_Exercise_
Up to and including the line with "<td>Nara<br>奈良県</td>", restate the records below word for word, beginning with their first line.

[Stored data]

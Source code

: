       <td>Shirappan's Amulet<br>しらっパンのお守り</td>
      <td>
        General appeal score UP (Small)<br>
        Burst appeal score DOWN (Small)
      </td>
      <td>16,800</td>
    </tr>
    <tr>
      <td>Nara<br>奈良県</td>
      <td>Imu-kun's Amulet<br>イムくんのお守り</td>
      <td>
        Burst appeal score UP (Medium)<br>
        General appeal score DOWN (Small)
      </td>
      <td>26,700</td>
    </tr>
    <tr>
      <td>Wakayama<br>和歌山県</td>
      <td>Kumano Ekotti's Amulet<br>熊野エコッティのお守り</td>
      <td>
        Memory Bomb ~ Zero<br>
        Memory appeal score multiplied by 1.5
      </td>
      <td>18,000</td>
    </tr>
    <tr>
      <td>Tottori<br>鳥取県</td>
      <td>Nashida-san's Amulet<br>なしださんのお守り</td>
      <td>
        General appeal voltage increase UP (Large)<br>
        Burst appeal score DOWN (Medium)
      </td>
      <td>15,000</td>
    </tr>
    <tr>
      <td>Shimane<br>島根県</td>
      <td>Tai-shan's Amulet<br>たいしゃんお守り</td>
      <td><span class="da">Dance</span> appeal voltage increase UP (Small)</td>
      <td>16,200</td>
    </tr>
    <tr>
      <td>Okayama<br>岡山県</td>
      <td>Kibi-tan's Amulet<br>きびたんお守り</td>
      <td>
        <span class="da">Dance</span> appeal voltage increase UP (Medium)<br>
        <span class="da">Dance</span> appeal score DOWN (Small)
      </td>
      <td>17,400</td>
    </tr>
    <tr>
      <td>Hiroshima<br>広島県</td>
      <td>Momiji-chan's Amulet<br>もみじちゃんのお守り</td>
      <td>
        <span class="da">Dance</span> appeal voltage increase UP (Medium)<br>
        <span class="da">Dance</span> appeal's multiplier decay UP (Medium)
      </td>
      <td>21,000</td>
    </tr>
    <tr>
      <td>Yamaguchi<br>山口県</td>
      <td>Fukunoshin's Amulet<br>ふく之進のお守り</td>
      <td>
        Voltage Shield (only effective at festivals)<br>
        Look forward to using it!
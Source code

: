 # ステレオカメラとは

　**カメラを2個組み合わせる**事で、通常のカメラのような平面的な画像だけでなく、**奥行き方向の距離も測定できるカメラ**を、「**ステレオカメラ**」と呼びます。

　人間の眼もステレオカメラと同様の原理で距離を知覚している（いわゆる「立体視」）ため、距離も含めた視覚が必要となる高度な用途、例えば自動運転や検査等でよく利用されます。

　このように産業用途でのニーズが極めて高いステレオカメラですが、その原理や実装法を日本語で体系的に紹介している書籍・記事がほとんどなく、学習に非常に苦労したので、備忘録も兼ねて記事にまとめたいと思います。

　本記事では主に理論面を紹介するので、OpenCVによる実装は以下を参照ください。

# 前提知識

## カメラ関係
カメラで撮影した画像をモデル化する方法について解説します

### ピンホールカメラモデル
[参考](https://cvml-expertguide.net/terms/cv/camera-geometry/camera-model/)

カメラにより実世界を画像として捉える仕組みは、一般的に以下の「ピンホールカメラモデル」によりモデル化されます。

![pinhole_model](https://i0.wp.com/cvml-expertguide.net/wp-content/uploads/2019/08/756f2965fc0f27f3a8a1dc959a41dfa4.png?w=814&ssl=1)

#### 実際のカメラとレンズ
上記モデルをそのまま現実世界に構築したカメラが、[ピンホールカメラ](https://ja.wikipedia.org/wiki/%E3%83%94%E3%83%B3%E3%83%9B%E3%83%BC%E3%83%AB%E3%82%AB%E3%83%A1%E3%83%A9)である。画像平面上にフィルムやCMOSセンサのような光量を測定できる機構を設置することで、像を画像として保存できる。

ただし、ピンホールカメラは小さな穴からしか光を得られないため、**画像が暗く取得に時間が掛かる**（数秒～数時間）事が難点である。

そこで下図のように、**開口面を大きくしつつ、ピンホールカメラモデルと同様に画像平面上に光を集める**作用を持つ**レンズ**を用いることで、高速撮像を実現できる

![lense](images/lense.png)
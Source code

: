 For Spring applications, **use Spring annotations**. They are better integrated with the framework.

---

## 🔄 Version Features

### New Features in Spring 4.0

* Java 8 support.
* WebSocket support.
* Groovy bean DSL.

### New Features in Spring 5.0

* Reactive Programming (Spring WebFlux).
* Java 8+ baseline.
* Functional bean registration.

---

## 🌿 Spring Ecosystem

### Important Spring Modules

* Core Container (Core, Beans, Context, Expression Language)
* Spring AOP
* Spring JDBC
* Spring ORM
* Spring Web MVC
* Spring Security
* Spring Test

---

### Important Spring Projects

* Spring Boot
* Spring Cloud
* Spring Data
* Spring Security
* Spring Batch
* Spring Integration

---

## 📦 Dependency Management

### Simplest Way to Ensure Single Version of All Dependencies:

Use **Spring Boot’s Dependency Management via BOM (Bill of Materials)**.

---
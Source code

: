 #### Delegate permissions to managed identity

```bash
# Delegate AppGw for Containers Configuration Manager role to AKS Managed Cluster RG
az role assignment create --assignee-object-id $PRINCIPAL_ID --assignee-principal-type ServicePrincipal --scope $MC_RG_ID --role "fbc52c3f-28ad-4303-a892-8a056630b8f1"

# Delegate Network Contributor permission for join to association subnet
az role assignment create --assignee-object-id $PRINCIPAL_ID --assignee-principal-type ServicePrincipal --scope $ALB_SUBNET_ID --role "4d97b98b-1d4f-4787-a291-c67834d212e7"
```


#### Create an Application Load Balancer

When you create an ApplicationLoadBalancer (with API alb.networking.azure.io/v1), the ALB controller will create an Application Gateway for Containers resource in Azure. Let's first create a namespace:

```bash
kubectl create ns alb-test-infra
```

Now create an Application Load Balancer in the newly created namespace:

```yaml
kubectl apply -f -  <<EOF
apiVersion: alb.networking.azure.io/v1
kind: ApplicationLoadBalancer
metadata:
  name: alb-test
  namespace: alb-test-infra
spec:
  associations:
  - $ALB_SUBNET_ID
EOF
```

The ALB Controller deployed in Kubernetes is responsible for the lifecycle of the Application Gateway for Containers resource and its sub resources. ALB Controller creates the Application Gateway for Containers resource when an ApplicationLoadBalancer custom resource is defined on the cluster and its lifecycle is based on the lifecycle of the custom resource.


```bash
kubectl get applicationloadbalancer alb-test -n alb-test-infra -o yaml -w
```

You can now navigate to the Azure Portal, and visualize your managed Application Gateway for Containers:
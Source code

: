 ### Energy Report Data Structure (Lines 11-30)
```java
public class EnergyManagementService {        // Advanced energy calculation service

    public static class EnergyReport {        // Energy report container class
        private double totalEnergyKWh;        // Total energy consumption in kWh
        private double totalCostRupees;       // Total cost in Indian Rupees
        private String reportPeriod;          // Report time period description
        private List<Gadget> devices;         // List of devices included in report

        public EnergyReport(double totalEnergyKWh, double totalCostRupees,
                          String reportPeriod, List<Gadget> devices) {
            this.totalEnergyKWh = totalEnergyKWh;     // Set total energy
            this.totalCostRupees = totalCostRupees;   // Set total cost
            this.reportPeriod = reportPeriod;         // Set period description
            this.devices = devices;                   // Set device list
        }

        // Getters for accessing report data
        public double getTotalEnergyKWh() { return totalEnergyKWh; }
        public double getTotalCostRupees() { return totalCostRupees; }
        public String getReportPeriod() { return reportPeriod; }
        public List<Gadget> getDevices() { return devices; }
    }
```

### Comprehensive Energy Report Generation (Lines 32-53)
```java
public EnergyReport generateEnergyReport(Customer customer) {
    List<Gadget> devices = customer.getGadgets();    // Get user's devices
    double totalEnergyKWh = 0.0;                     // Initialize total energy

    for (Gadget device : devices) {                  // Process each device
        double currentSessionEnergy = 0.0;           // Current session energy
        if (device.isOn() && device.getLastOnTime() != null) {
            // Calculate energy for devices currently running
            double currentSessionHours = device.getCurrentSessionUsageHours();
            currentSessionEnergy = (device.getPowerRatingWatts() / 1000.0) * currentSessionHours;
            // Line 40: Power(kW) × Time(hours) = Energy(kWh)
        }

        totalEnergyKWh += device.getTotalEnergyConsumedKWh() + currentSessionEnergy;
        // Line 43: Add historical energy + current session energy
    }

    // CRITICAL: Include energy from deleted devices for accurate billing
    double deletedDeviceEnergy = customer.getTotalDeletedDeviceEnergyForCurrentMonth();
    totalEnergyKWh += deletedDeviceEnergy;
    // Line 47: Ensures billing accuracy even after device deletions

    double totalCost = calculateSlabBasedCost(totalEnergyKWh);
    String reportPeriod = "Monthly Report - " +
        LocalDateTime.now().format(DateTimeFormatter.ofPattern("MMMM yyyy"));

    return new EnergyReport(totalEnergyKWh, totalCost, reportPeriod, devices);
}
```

_Result_
Source code

:       <td>Shirappan's Amulet<br>しらっパンのお守り</td>
      <td>
        General appeal score UP (Small)<br>
        Burst appeal score DOWN (Small)
      </td>
      <td>16,800</td>
    </tr>
    <tr>
      <td>Nara<br>奈良県</td>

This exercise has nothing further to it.